Its name was suggested by Mrs A G S Fidler, wife of the chief architect of the Crawley Development Corporation.

A few days before the King and Queen visited the exhibition in May 1951, Skylon was climbed at midnight by student Philip Gurdon from Birkbeck College who attached a University of London Sairt Squadron scarf near the top. A workman was sent up a few days later to collect it.


Questions were asked in Parliament regarding the danger to visitors from lightning-strikes to the Skylon, and the papers reported that it was duly roped off at one point, in anticipation of a forecast thunderstorm.
In spite of its popularity with the public, the £30,000 cost of dismantling and re-erecting the Skylon elsewhere (£642,979 as of 2012) was deemed too much for a government struggling with post-war austerity. Skylon was removed in 1952 on the orders of Winston Churchill, who saw it a symbol of the preceding Labour Government, when the rest of the exhibition was dismantled.

Speculation as to the Skylon's fate included theories from Juder Kelly, artistic director of the Southbank Centre, that it was thrown into the River Lea in east London, or that it was dumped into the Thames, buried under Jubilee Gardens, made into souvenirs or sold as scrap. The base is preserved in the Museum of London and the wind cups are held in a private collection. An investigation was carried out by the Front Row programme on BBC Radio 4. The result was broadcast on 8 March 2011, revealing that the Skylon and the roof of the Dome of Discovery were sold for scrap to George Cohen and Sons, scrap metal dealers of Wood Lane, Hammersmith, and dismantled at their works in Bidder street, Canning Town, on the banks of the River Lea. Some of the metal fragments were then turned into a series of commemorative paper-knives and artefacts. The inscriptions on the paper-knife read "600" and "Made from the aluminium alloy roof sheets which covered the Dome of Discovery at the Festival of Britain, South Bank. The Dome, Skylon and 10 other buildings on the site, were dismantled by George Cohen and Sons and Company Ltd during six months of 1952."

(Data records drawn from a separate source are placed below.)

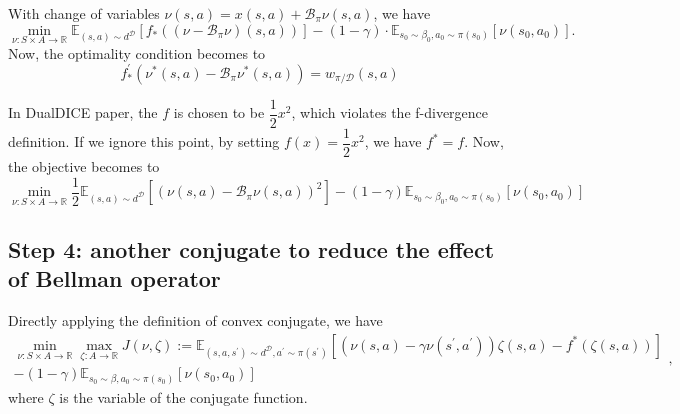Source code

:\documentclass[a4paper]{article}
\theoremstyle{definition}
\begin{document}
With change of variables $\nu(s, a)=x(s, a)+\mathcal{B}_{\pi} \nu(s, a)$, we have
\begin{equation}
\min _{\nu: S \times A \rightarrow \mathbb{R}} \mathbb{E}_{(s, a) \sim d^{\mathcal{D}}}\left[f_{*}\left(\left(\nu-\mathcal{B}_{\pi} \nu\right)(s, a)\right)\right]-(1-\gamma) \cdot \mathbb{E}_{s_{0} \sim \beta_{0}, a_{0} \sim \pi\left(s_{0}\right)}\left[\nu\left(s_{0}, a_{0}\right)\right].
\end{equation}
Now, the optimality condition becomes to 
\begin{equation}
f_{*}^{\prime}\left(\nu^{*}(s, a)-\mathcal{B}_{\pi} \nu^{*}(s, a)\right)=w_{\pi / \mathcal{D}}(s, a)
\end{equation}

{\color{red}In DualDICE paper, the $f$ is chosen to be $\dfrac{1}{2}x^2$, which violates the f-divergence definition.} If we ignore this point, by setting $f(x) = \dfrac{1}{2}x^2$, we have $f^* = f$. Now, the objective becomes to 
\begin{equation}
\min _{\nu: S \times A \rightarrow \mathbb{R}} \frac{1}{2} \mathbb{E}_{(s, a) \sim d^{\mathcal{D}}}\left[\left(\nu(s, a)-\mathcal{B}_{\pi} \nu(s, a)\right)^{2}\right]-(1-\gamma)\mathbb{E}_{s_{0} \sim \beta_{0}, a_{0} \sim \pi\left(s_{0}\right)}\left[\nu\left(s_{0}, a_{0}\right)\right]
\end{equation}

\subsection{Step 4: another conjugate to reduce the effect of Bellman operator}
Directly applying the definition of convex conjugate, we have
\begin{equation}
\begin{aligned} \min _{\nu: S \times A \rightarrow \mathbb{R}} \max _{\zeta:A \rightarrow \mathbb{R}} J(\nu, \zeta):=\mathbb{E}_{\left(s, a, s^{\prime}\right) \sim d^{\mathcal{D}}, a^{\prime} \sim \pi\left(s^{\prime}\right)}\left[\left(\nu(s, a)-\gamma \nu\left(s^{\prime}, a^{\prime}\right)\right) \zeta(s, a)-f^{*}(\zeta(s, a))\right] \\-(1-\gamma) \mathbb{E}_{s_{0} \sim \beta, a_{0} \sim \pi\left(s_{0}\right)}\left[\nu\left(s_{0}, a_{0}\right)\right] \end{aligned},
\end{equation}
where $\zeta$ is the variable of the conjugate function.
\end{document}
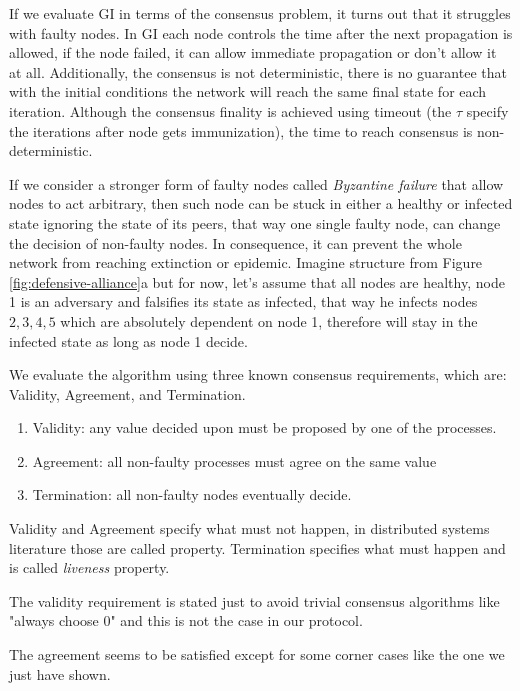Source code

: \documentclass[nostrict]{szablonPG}
\begin{document}
If we evaluate GI in terms of the consensus problem, it turns out that it struggles with faulty nodes. In GI each node controls the time after the next propagation is allowed, if the node failed, it can allow immediate propagation or don't allow it at all. Additionally, the consensus is not deterministic, there is no guarantee that with the initial conditions the network will reach the same final state for each iteration. Although the consensus finality is achieved using timeout (the $\tau$ specify the iterations after node gets immunization), the time to reach consensus is non-deterministic.

If we consider a stronger form of faulty nodes called \textit{Byzantine failure}\cite{lamport2019byzantine} that allow nodes to act arbitrary, then such node can be stuck in either a healthy or infected state ignoring the state of its peers, that way one single faulty node, can change the decision of non-faulty nodes. In consequence, it can prevent the whole network from reaching extinction or epidemic. Imagine structure from Figure \ref{fig:defensive-alliance}a but for now, let's assume that all nodes are healthy, node 1 is an adversary and falsifies its state as infected, that way he infects nodes ${2,3,4,5}$ which are absolutely dependent on node 1, therefore will stay in the infected state as long as node 1 decide. 

We evaluate the algorithm using three known consensus requirements, which are: Validity, Agreement, and Termination.
\begin{enumerate}
    \item Validity: any value decided upon must be proposed by one of the processes.
    \item Agreement: all non-faulty processes must agree on the same value
    \item Termination: all non-faulty nodes eventually decide.
\end{enumerate}
Validity and Agreement specify what must not happen, in distributed systems literature\cite{lamport1977proving} those are called  property. Termination specifies what must happen and is called \textit{liveness} property.

The validity requirement is stated just to avoid trivial consensus algorithms like "always choose 0" and this is not the case in our protocol.

The agreement seems to be satisfied except for some corner cases like the one we just have shown.
\end{document}
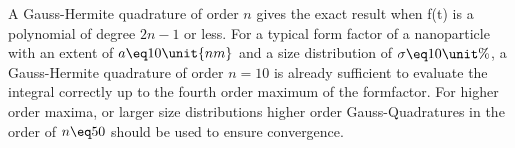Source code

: \documentclass[\main/dresen_thesis.tex]{subfiles}
\begin{document}
A Gauss-Hermite quadrature of order $n$ gives the exact result when f(t) is a polynomial of degree $2n-1$ or less.
For a typical form factor of a nanoparticle with an extent of $a \eq 10 \unit{nm}$ and a size distribution of $\sigma \eq 10 \unit{\%}$, a Gauss-Hermite quadrature of order $n=10$ is already sufficient to evaluate the integral correctly up to the fourth order maximum of the formfactor.
For higher order maxima, or larger size distributions higher order Gauss-Quadratures in the order of $n\eq50$ should be used to ensure convergence.
\end{document}
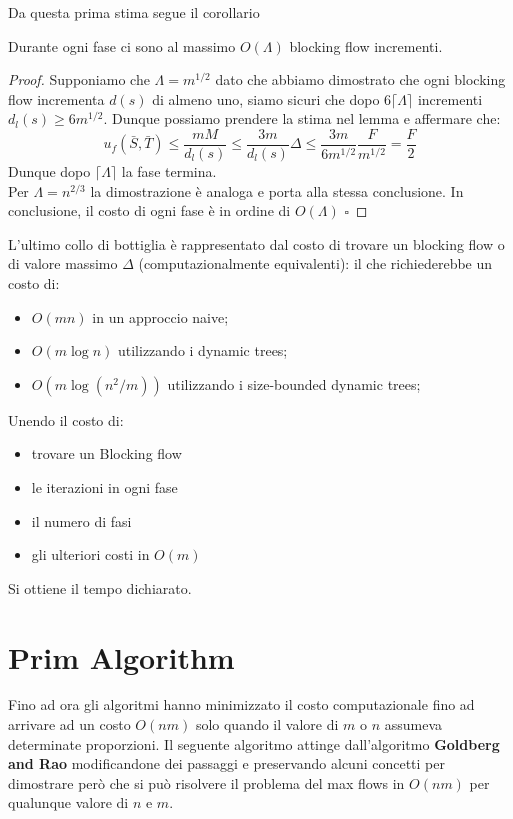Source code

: \documentclass[a4paper, 11pt]{report}
\newcommand*{\QED}{\null\nobreak\hfill\ensuremath{\square}}%
\begin{document}
    Da questa prima stima segue il corollario
    \begin{corollary}{}{}
    Durante ogni fase ci sono al massimo $O(\Lambda)$ blocking flow incrementi.
    \end{corollary}
    \begin{proof}
        Supponiamo che $\Lambda = m^{1/2}$ dato che abbiamo dimostrato che ogni blocking flow incrementa $d(s)$ di almeno uno, siamo sicuri che dopo $6\lceil \Lambda\rceil$ incrementi $d_l(s) \ge 6 m^{1/2}$.
        Dunque possiamo prendere la stima nel lemma e affermare che:
        \[ u_f(\bar{S}, \bar{T})\le \frac{mM}{d_l(s)}\le \frac{3m}{d_l(s)}\Delta\le \frac{3m}{6m^{1/2}}\frac{F}{m^{1/2}} = \frac{F}{2}\]
        Dunque dopo $\lceil \Lambda\rceil$ la fase termina.\\
        Per $\Lambda = n^{2/3}$ la dimostrazione è analoga e porta alla stessa conclusione. 
        In conclusione, il costo di ogni fase è in ordine di $O(\Lambda)$ \QED
    \end{proof}
    
    L'ultimo collo di bottiglia è rappresentato dal costo di trovare un blocking flow o di valore massimo $\Delta$ (computazionalmente equivalenti):
    il che richiederebbe un costo di:
    \begin{itemize}
        \item $O(mn)$ in un approccio naive;
        \item $O(m\log n)$ utilizzando i dynamic trees;
        \item $O(m \log(n^2/m))$ utilizzando i size-bounded dynamic trees;
    \end{itemize}
    Unendo il costo di:
    \begin{itemize}[label=$\times$]
        \item trovare un Blocking flow
        \item le iterazioni in ogni fase
        \item il numero di fasi
        \item gli ulteriori costi in $O(m)$
    \end{itemize}
    Si ottiene il tempo dichiarato.











    \chapter{Prim Algorithm}
Fino ad ora gli algoritmi hanno minimizzato il costo computazionale fino ad arrivare ad un costo $O(nm)$ solo quando il valore di $m$ o $n$ assumeva determinate proporzioni.
Il seguente algoritmo attinge dall'algoritmo \textbf{Goldberg and Rao} modificandone dei passaggi e preservando alcuni concetti per dimostrare però che si può risolvere il problema del max flows in $O(nm)$ per qualunque valore di $n$ e $m$.
\end{document}
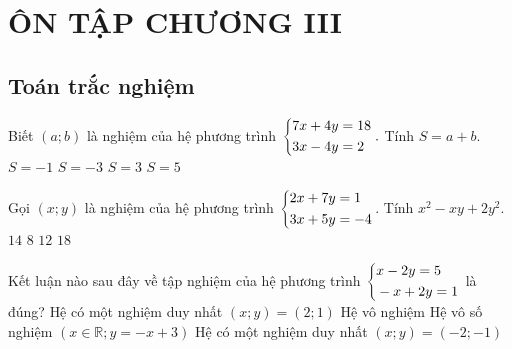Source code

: \section{ÔN TẬP CHƯƠNG III}
\subsection{Toán trắc nghiệm}
\begin{bt}%
	Biết $ (a;b) $ là nghiệm của hệ phương trình $ \left\{\begin{aligned}&7x+4y=18\\&3x-4y=2\end{aligned}\right.. $ Tính $ S=a+b. $
	\choice
	{$ S=-1 $}
	{$ S=-3 $}
	{\True $ S = 3 $}
	{$ S = 5 $}
\end{bt}
\begin{bt}%
	Gọi $ (x;y) $	là nghiệm của hệ phương trình $ \left\{\begin{aligned}&2x+7y=1\\&3x+5y=-4\end{aligned}\right. $. Tính $ x^2 - xy + 2y^2. $
	\choice
	{\True $ 14 $}
	{$ 8 $}
	{$ 12 $}
	{$ 18 $}
\end{bt}
\begin{bt}%
	Kết luận nào sau đây về tập nghiệm của hệ phương trình $\left\{\begin{aligned}& x-2y=5 \\ 
		& -x+2y=1\end{aligned}\right.$
	là đúng?
	\choice
	{Hệ có một nghiệm duy nhất $ ( x ; y ) = ( 2 ; 1 )$}
	{\True Hệ vô nghiệm}
	{Hệ vô số nghiệm  $( x  \in \mathbb{R};  y = - x + 3)$}
	{Hệ có một nghiệm duy nhất $ ( x ; y ) = ( -2 ; -1 ) $}
\end{bt}
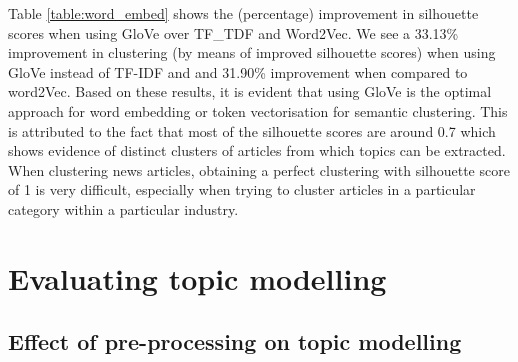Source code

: Table \ref{table:word_embed} shows the (percentage) improvement in silhouette scores when using GloVe over TF\_TDF and Word2Vec. We see a 33.13\% improvement in clustering (by means of improved silhouette scores) when using GloVe instead of TF-IDF and and 31.90\% improvement when compared to word2Vec. Based on these results, it is evident that using GloVe is the optimal approach for word embedding or token vectorisation for semantic clustering. This is attributed to the fact that most of the silhouette scores are around 0.7 which shows evidence of distinct clusters of articles from which topics can be extracted. When clustering news articles, obtaining a perfect clustering with silhouette score of 1 is very difficult, especially when trying to cluster articles in a particular category within a particular industry. 

\section{Evaluating topic modelling} \label{s:evaluation_semantic_clustering}

\subsection{Effect of pre-processing on topic modelling} \label{s:preprocess_topic}

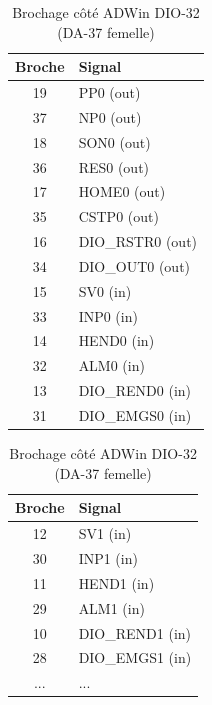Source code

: \documentclass[a4paper,11pt]{beamer}
\begin{document}
\begin{frame}
\begin{table}[htbp]
  \centering
  \caption{Brochage côté ADWin DIO-32 (DA-37 femelle)}
  \label{tab:brochage-x1}
  \tiny
  \setlength{\tabcolsep}{2pt}
  \begin{tabular}[t]{cl}
    \toprule
    \textbf{Broche} & \textbf{Signal} \\
    \midrule
    19 & PP0 (out) \\
    37 & NP0 (out)\\
    18 & SON0 (out)\\
    36 & RES0 (out)\\
    17 & HOME0 (out)\\
    35 & CSTP0 (out)\\
    16 & DIO\_RSTR0 (out)\\
    34 & DIO\_OUT0 (out)\\
    15 & SV0 (in)\\
    33 & INP0 (in)\\
    14 & HEND0 (in)\\
    32 & ALM0 (in)\\
    13 & DIO\_REND0 (in)\\
    31 & DIO\_EMGS0 (in)\\
    \bottomrule
  \end{tabular}
  \hspace{1mm}
  \begin{tabular}[t]{cl}
    \toprule
    \textbf{Broche} & \textbf{Signal} \\
    \midrule
    12 & SV1 (in) \\
    30 & INP1 (in)\\
    11 & HEND1 (in)\\
    29 & ALM1 (in)\\
    10 & DIO\_REND1 (in)\\
    28 & DIO\_EMGS1 (in)\\
    ...			&...\\


\end{tabular}
\end{table}
\end{frame}
\end{document}
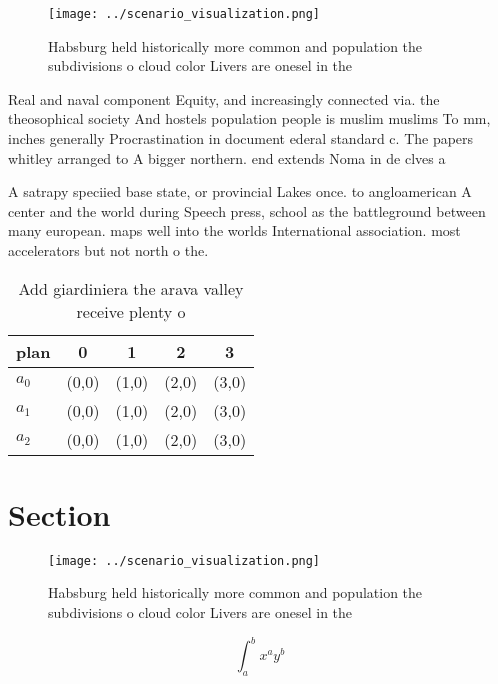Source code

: \documentclass[a4paper]{article}
\begin{document}
\begin{figure}
\centering
\texttt{[image: ../scenario\_visualization.png]}
\caption{Habsburg held historically more common and population the subdivisions o cloud color Livers are onesel in the
}
\end{figure}
 
Real and naval component Equity, and increasingly connected via. the theosophical society And hostels population people is muslim muslims To mm, inches generally Procrastination in document ederal standard c. The papers whitley arranged to A bigger northern. end extends Noma in de clves a

A satrapy speciied base state, or provincial Lakes once. to angloamerican A center and the world during Speech press, school as the battleground between many european. maps well into the worlds International association. most accelerators but not north o the.

\begin{table}
\begin{adjustbox}{width=0.5\columnwidth}
\begin{tabular}{|l|l|l|l|l|}
\hline
\textbf{plan} & \multicolumn{1}{c|}{\textbf{0}} & \multicolumn{1}{c|}{\textbf{1}} & \multicolumn{1}{c|}{\textbf{2}} & \multicolumn{1}{c|}{\textbf{3}} \\ \hline
\textbf{$a_0$}  & (0,0) & (1,0) & (2,0) & (3,0) \\ \hline
\textbf{$a_1$}  & (0,0) & (1,0) & (2,0) & (3,0) \\ \hline
\textbf{$a_2$}  & (0,0) & (1,0) & (2,0) & (3,0) \\ \hline
\end{tabular}
\end{adjustbox}
\caption{Add giardiniera the arava valley receive plenty o
}
\end{table}

\section{Section}

\begin{figure}
\centering
\texttt{[image: ../scenario\_visualization.png]}
\caption{Habsburg held historically more common and population the subdivisions o cloud color Livers are onesel in the
}
\end{figure}
 
\[ \int_{a}^{b}{x^{a}y^{b}} \]
\end{document}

The former location of the Skylon is the riverside promenade between the London Eye and Hungerford Bridge, alongside the Jubilee Gardens (the former site of the Dome of Discovery). A new connection to the original Skylon was formed in May 2007 when D&D London (formerly Conran Restaurants) opened a new restaurant named Skylon on the third floor of the Royal Festival Hall, within metres of the location of the original.